Line tally for the word "predstavil": count the lines below that contain it and reply with the number alone.

========================

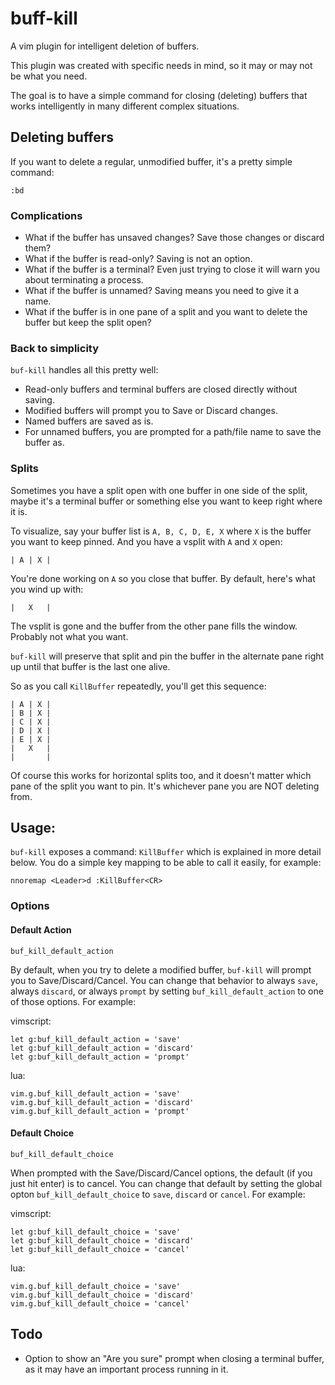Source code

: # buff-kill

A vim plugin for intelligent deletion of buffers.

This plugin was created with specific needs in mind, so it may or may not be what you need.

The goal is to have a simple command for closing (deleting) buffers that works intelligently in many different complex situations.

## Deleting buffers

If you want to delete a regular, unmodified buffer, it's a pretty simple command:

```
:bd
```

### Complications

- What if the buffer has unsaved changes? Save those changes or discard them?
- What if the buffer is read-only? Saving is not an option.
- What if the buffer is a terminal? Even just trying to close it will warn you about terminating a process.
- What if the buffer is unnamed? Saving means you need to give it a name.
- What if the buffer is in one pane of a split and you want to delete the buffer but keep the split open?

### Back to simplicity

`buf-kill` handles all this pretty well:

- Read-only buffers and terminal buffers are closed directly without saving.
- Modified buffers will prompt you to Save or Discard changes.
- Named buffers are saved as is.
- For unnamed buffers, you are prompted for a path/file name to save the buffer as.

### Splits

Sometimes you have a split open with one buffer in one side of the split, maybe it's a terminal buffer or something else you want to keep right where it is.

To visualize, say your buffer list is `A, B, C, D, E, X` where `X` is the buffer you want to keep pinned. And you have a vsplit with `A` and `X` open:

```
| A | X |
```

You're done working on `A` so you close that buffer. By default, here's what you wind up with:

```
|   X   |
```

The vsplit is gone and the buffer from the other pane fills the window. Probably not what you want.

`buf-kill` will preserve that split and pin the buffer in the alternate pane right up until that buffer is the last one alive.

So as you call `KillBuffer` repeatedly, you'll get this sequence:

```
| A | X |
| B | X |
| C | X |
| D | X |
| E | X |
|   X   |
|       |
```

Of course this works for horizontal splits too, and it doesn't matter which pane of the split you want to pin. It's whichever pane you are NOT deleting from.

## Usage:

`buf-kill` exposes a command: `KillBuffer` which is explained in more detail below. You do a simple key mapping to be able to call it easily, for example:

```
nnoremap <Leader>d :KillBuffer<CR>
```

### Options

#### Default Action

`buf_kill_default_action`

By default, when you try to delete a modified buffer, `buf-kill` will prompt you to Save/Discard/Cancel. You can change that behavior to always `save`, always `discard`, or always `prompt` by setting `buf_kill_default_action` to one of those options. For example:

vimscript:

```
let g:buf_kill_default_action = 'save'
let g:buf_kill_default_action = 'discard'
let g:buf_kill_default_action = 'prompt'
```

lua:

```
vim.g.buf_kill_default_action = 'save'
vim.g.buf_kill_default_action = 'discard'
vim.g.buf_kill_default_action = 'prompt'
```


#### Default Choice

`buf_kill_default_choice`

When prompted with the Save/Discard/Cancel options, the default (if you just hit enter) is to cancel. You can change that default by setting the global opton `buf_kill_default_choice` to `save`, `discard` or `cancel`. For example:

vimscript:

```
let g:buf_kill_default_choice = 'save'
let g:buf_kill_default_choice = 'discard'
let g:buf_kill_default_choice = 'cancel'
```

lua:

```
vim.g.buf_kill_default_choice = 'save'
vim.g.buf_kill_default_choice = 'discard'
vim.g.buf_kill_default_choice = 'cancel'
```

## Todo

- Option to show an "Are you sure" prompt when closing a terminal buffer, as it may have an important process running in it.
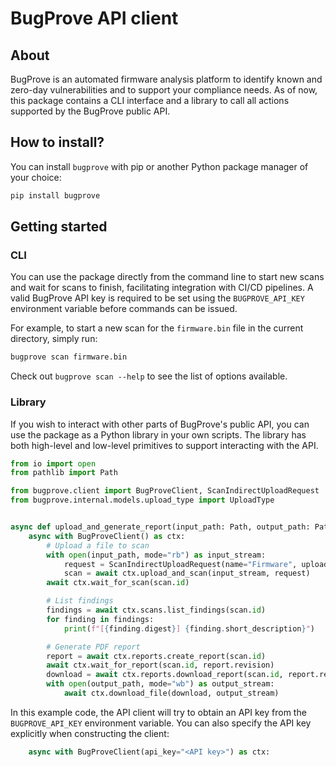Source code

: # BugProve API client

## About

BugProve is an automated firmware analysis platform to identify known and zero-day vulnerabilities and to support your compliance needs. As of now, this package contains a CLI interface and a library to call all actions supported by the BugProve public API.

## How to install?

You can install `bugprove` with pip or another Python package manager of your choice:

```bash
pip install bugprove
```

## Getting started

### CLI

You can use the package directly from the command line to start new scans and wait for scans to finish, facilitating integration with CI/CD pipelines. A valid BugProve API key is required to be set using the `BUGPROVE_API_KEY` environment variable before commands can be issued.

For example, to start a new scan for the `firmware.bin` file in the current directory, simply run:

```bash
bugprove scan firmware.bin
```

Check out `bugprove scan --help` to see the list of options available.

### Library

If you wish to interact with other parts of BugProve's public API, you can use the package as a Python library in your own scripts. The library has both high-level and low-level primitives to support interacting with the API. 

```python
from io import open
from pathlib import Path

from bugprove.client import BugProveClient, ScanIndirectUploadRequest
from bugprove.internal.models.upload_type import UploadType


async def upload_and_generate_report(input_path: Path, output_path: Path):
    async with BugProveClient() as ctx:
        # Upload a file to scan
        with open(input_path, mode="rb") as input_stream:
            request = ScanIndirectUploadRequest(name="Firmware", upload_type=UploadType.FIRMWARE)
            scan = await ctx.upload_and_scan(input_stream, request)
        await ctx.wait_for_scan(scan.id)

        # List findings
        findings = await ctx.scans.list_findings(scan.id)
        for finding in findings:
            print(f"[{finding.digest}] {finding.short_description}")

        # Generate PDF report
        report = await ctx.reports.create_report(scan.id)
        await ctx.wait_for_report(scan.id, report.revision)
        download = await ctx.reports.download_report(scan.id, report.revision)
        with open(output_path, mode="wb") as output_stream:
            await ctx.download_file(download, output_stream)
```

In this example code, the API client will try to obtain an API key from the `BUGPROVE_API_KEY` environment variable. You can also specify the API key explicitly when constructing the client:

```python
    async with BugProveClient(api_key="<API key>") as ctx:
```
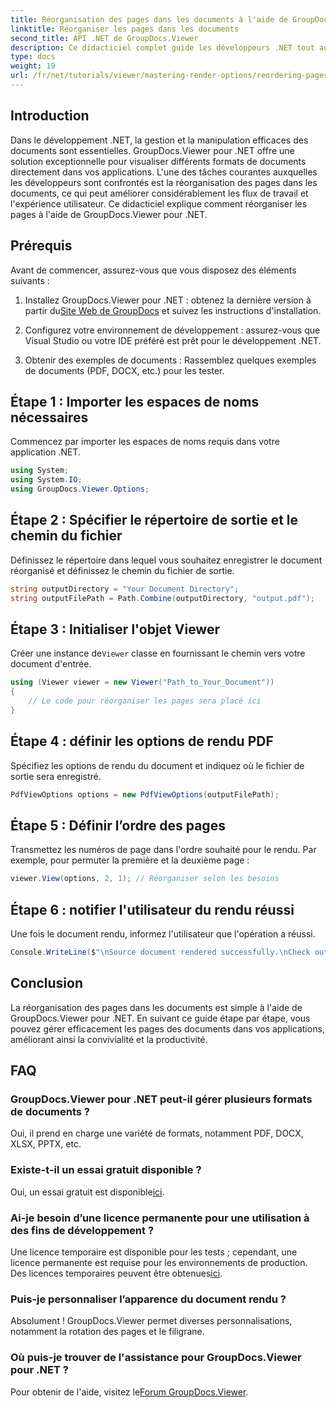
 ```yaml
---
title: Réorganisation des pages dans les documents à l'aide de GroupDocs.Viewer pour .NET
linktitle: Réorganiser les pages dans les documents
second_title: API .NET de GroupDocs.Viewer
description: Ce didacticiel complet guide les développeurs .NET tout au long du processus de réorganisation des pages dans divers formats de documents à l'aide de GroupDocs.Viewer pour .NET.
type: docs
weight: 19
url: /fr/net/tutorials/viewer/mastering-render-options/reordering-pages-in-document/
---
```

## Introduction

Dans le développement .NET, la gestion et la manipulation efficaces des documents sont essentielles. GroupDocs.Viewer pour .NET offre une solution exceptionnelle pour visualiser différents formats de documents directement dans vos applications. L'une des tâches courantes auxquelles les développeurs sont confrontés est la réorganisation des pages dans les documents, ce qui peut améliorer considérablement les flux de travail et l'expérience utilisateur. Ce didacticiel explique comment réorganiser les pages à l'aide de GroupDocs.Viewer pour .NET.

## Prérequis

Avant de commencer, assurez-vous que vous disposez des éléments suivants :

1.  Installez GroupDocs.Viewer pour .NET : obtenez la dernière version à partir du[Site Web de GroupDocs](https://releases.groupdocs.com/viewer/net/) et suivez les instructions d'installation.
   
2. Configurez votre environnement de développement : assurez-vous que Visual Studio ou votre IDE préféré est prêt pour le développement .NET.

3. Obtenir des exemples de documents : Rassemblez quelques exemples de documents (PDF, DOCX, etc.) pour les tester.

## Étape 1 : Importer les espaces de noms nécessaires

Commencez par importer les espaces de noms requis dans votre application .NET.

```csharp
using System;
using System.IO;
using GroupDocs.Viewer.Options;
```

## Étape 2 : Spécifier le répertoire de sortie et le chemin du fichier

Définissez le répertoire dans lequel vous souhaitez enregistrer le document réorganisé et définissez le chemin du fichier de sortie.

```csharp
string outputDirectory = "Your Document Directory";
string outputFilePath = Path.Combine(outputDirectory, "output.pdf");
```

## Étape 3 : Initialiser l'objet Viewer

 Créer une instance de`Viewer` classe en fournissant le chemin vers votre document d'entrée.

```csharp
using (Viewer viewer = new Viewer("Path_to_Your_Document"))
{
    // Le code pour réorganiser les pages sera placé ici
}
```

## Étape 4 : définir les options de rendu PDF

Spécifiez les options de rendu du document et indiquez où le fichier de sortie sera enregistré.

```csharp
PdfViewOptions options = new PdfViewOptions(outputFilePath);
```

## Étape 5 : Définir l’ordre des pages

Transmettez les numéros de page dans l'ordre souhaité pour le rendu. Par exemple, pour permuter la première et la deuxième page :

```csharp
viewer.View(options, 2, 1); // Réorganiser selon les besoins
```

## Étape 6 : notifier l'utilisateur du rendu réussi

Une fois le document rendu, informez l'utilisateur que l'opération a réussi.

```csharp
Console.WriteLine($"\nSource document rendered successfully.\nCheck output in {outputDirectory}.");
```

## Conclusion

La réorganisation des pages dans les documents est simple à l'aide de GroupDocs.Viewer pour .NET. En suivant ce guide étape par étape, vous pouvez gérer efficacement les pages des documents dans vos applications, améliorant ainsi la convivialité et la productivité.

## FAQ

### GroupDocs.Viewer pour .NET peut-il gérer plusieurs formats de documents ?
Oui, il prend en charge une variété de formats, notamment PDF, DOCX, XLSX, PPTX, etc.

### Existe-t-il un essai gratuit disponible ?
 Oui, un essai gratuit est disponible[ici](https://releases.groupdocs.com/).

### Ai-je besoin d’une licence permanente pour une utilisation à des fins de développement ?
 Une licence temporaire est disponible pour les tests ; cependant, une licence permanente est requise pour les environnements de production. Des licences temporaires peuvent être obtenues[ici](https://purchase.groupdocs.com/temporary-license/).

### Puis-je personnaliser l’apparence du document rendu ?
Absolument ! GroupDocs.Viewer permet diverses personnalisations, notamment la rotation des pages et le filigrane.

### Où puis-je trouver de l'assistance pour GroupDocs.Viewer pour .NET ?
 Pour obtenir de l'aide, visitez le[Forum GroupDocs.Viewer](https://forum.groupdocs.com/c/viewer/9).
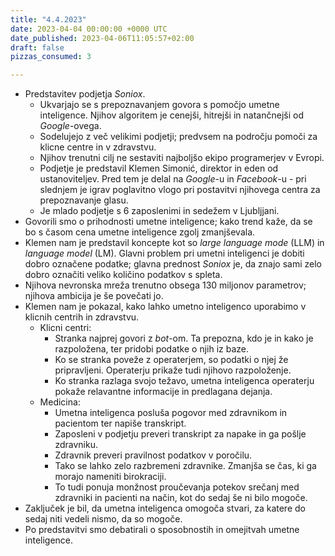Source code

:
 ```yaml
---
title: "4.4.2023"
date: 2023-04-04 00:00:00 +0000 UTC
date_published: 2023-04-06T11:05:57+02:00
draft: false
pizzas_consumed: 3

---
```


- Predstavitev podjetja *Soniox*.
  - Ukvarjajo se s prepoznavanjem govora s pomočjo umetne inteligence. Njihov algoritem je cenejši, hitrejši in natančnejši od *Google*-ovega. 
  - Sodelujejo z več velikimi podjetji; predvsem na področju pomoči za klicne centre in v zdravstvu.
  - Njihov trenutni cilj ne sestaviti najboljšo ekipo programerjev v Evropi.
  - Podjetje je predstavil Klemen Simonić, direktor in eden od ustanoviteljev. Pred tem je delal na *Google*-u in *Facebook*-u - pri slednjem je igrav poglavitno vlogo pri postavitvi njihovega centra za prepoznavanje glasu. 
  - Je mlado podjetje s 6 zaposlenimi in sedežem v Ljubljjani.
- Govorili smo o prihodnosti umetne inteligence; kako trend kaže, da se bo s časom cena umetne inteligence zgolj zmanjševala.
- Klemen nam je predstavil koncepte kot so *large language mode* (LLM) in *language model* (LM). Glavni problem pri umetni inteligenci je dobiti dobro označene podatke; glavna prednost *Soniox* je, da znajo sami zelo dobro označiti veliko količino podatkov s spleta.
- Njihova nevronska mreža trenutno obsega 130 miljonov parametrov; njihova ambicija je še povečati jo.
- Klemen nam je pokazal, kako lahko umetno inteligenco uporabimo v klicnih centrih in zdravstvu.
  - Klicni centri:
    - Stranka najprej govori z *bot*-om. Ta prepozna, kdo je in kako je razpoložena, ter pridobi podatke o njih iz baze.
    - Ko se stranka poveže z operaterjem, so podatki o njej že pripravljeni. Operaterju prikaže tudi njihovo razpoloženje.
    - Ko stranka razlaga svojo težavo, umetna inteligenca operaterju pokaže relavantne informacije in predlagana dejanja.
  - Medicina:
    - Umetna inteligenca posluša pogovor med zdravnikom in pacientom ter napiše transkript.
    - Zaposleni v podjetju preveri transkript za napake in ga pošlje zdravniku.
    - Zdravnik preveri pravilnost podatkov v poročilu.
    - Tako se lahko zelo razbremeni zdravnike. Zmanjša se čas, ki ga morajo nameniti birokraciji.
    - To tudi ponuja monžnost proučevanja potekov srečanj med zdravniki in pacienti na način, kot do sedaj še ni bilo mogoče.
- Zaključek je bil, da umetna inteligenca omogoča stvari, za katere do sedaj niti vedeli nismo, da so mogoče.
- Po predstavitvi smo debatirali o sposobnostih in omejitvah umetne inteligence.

========================

# EXERCISE RESPONSE:
2